[v14,0/8] Add support for Sub-NUMA cluster (SNC) systems

Message ID 20240126223837.21835-1-tony.luck@intel.com
Headers
Series Add support for Sub-NUMA cluster (SNC) systems |

Message

Luck, Tony Jan. 26, 2024, 10:38 p.m. UTC
  The Sub-NUMA cluster feature on some Intel processors partitions the CPUs
that share an L3 cache into two or more sets. This plays havoc with the
Resource Director Technology (RDT) monitoring features.  Prior to this
patch Intel has advised that SNC and RDT are incompatible.

Some of these CPU support an MSR that can partition the RMID counters in
the same way. This allows monitoring features to be used.

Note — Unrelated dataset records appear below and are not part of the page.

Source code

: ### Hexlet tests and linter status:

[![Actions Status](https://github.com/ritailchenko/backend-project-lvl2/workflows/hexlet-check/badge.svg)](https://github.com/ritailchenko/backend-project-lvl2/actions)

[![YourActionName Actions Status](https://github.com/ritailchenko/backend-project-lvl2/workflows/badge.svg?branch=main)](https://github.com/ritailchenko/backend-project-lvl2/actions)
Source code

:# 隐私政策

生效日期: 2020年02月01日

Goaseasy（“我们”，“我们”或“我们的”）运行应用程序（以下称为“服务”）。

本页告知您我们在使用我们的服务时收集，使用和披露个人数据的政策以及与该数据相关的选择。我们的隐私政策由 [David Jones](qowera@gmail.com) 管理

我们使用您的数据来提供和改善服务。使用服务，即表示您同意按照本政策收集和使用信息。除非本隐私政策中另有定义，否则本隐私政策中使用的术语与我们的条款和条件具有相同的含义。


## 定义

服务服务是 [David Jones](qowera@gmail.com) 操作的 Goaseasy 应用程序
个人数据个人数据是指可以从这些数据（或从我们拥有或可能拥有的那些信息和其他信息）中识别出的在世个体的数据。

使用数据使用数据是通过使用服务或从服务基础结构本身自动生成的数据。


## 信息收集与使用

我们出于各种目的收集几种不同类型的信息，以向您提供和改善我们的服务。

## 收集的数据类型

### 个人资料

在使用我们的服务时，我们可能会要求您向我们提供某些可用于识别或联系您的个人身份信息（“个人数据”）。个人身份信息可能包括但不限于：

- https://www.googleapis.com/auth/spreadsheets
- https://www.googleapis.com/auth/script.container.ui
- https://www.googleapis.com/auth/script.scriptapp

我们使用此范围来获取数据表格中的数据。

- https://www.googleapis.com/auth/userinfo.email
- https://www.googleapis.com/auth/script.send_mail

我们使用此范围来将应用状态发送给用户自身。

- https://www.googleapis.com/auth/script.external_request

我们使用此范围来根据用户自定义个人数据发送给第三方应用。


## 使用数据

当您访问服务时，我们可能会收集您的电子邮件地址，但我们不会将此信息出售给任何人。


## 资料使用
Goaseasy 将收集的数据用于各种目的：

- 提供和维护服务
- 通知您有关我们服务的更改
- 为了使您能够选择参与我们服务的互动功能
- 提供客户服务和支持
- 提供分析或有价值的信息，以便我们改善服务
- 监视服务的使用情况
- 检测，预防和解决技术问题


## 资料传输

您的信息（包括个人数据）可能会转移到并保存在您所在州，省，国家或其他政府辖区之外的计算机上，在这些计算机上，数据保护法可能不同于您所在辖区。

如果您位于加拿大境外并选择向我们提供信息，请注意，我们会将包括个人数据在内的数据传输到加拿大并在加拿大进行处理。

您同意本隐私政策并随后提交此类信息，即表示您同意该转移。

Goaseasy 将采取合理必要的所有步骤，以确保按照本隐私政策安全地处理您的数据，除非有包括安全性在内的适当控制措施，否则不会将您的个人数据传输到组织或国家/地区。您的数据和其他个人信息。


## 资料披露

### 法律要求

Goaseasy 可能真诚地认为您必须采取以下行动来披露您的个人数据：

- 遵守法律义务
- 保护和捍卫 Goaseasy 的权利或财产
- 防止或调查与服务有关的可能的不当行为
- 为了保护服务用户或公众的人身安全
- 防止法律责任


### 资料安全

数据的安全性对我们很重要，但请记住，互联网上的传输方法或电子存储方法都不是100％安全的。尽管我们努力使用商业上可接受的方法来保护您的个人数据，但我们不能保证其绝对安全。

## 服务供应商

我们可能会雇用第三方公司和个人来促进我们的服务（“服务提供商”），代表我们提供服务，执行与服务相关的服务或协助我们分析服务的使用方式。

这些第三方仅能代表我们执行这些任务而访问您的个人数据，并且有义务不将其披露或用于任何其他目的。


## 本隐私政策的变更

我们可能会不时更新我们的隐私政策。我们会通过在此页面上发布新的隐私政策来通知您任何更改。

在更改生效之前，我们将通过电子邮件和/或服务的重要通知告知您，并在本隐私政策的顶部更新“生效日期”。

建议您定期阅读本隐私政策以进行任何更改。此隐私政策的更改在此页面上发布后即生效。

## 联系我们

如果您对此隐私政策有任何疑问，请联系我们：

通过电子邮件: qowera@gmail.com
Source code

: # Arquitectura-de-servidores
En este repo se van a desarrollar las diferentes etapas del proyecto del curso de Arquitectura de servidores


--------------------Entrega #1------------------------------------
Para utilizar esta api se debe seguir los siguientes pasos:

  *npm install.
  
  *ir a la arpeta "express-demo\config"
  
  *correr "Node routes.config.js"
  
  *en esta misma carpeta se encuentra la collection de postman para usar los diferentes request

With the caveat
that users must be aware that Linux may migrate tasks more frequently
between SNC nodes than between "regular" NUMA nodes, so reading counters
from all SNC nodes may be needed to get a complete picture of activity
for tasks.

Cache and memory bandwidth allocation features continue to operate at
the scope of the L3 cache.

Signed-off-by: Tony Luck <tony.luck@intel.com>

---
Changes since v13:

Rebase to tip x86/cache
	fc747eebef73 ("x86/resctrl: Remove redundant variable in mbm_config_write_domain()")

Applied all Reviewed and Tested tags

Tony Luck (8):
  x86/resctrl: Prepare for new domain scope
  x86/resctrl: Prepare to split rdt_domain structure
  x86/resctrl: Prepare for different scope for control/monitor
    operations
  x86/resctrl: Split the rdt_domain and rdt_hw_domain structures
  x86/resctrl: Add node-scope to the options for feature scope
  x86/resctrl: Introduce snc_nodes_per_l3_cache
  x86/resctrl: Sub NUMA Cluster detection and enable
  x86/resctrl: Update documentation with Sub-NUMA cluster changes

 Documentation/arch/x86/resctrl.rst        |  25 +-
 include/linux/resctrl.h                   |  85 +++--
 arch/x86/include/asm/msr-index.h          |   1 +
 arch/x86/kernel/cpu/resctrl/internal.h    |  66 ++--
 arch/x86/kernel/cpu/resctrl/core.c        | 433 +++++++++++++++++-----
 arch/x86/kernel/cpu/resctrl/ctrlmondata.c |  58 +--
 arch/x86/kernel/cpu/resctrl/monitor.c     |  68 ++--
 arch/x86/kernel/cpu/resctrl/pseudo_lock.c |  26 +-
 arch/x86/kernel/cpu/resctrl/rdtgroup.c    | 149 ++++----
 9 files changed, 629 insertions(+), 282 deletions(-)


base-commit: fc747eebef734563cf68a512f57937c8f231834a
  

Comments

Luck, Tony Jan. 30, 2024, 1:05 a.m. UTC | #1
I've been wondering whether the SNC patches were creating way too much
infrastructure that isn't generally useful. Specifically the capability
for a reactrl resource to have different scope for monitoring and
control functions.

That seems like a very strange thing.

History here is that Intel CMT, MBM and L3 CAT features arrived in
quick succession, closely followed by MBA and then L2 CAT. At the time
it made sense for the "L3" resource to cover all of CMT, MBM and L3 CAT.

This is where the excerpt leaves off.